Friday, July 3, 2009

The Tenant of Wildfell Hall, by Anne Brontë

I’ve read five chapters now, and all I can think of is how amazing it is that these Brontë sisters, who grew up in the relative wilds of the English moors, somehow all learned to write with beauty and power. I’m not sure whether this novel will prove to be one of my favorites, but so far it is an orderly and elegantly written story, with interesting characters and a budding plot. Ms. Brontë writes as though she truly loved to write. Her sentences flow with admirable style and grace (even though at times the writing seems to be a bit overdone, as though she was trying to show off, perhaps for her sisters). I particularly enjoyed the use of parallelism, which was certainly one of the most popular stylistic effects in the Victorian age.

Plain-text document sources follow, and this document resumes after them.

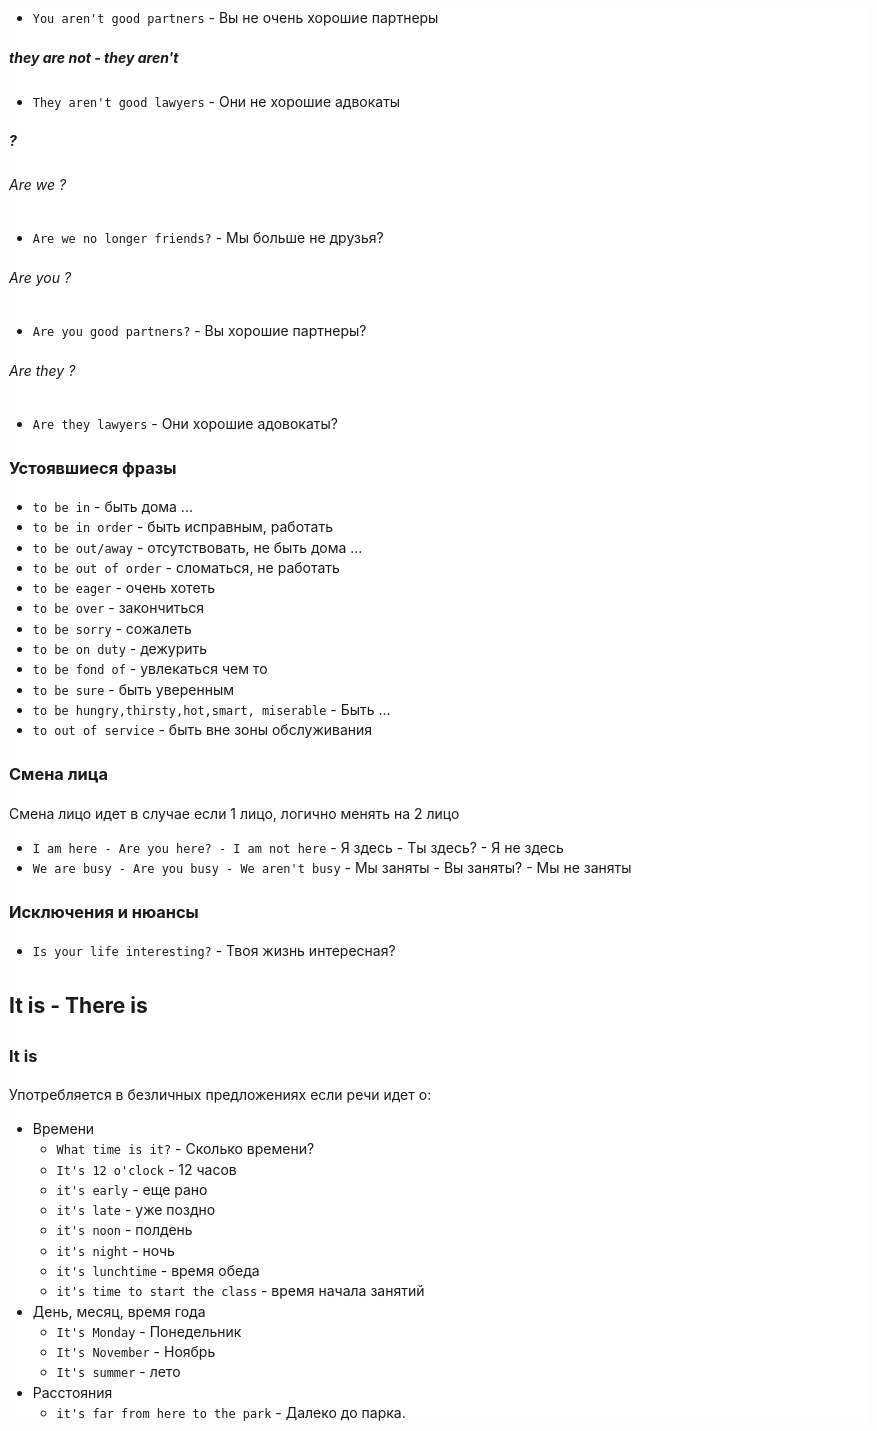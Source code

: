 * `You aren't good partners` - Вы не очень хорошие партнеры

##### they are not - they aren't

* `They aren't good lawyers` - Они не хорошие адвокаты

##### ?

###### Are we ?

* `Are we no longer friends?` - Мы больше не друзья?

###### Are you ?

* `Are you good partners?` - Вы хорошие партнеры?

###### Are they ?

* `Are they lawyers` - Они хорошие адовокаты?

### Устоявшиеся фразы

* `to be in` - быть дома ...
* `to be in order` - быть исправным, работать
* `to be out/away` - отсутствовать, не быть дома ...
* `to be out of order` - сломаться, не работать
* `to be eager` - очень хотеть
* `to be over` - закончиться
* `to be sorry` - сожалеть
* `to be on duty` - дежурить
* `to be fond of` - увлекаться чем то
* `to be sure` - быть уверенным
* `to be hungry,thirsty,hot,smart, miserable` - Быть ...
* `to out of service` - быть вне зоны обслуживания

### Смена лица

Смена лицо идет в случае если 1 лицо, логично менять на 2 лицо

* `I am here - Are you here? - I am not here` - Я здесь - Ты здесь? - Я не здесь
* `We are busy - Are you busy - We aren't busy` - Мы заняты - Вы заняты? - Мы не заняты

### Исключения и нюансы

* `Is your life interesting?` - Твоя жизнь интересная?

## It is - There is

### It is

Употребляется в безличных предложениях если речи идет о:

* Времени
  * `What time is it?` - Сколько времени?
  * `It's 12 o'clock` - 12 часов 
  * `it's early` - еще рано
  * `it's late` - уже поздно 
  * `it's noon` - полдень
  * `it's night` - ночь 
  * `it's lunchtime` - время обеда
  * `it's time to start the class` - время начала занятий
* День, месяц, время года
  * `It's Monday` - Понедельник 
  * `It's November` - Ноябрь 
  * `It's summer` - лето
* Расстояния
  * `it's far from here to the park` - Далеко до парка.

In sentence after sentence, she sets up parallel structures of adjectives, adverbs, and phrases of all kinds. I wonder: were the sisters taught to write that way? Did their teacher emphasize the importance of balance and symmetry in writing? Whatever the case, it’s certainly present in this, so far, very agreeable novel.


ONE TEACHER'S ALPHABET
L is for Lies

“He did not want to tell any more lies. It wasn’t worth it.”
-- Krebs, in Hemingway’s “Soldier’s Home”

As an English teacher, I would like to teach my scholars to write the way Harold Krebs tried to live – without lying. I don’t mean to suggest that the kids in my classes purposely try to deceive me when they write, but I do think their writing often reflects the elusiveness and artificiality of contemporary life. Their digital-age culture constantly bombards them with convoluted and muddled messages, and their essays occasionally exhibit a similar kind of inattentive uncertainty. It’s as if they don’t know precisely what to write, so they just write as much as possible as quickly as possible, using fancy adjectives and intricate sentences to hide their bewilderment. This could be called a kind of lying, in the sense that the scholars aren’t communicating any solidly held ideas. Like their information-loaded culture, they’re shelling their audience (me) with a steady salvo of words in the hope that I won’t notice that there’s no particular meaning behind them. Hemingway’s character didn’t want to live that way. After experiencing the gross dishonesty and treachery of war, he wanted to live a life of truthfulness and simplicity, two qualities I would like to foster in my scholars’ writing. I would like them to decide what they believe about the assigned topic, and then explain their beliefs in a thoroughly straightforward manner. If an idea can be expressed in ten brief words, so be it; anything longer or more glitzy might border on dishonesty. “Write just what you mean, and mean just what you write” might be an appropriate motto for the young writers in my classes. If Harold Krebs -- or Hemingway himself – were sitting among my scholars, they would surely appreciate that approach.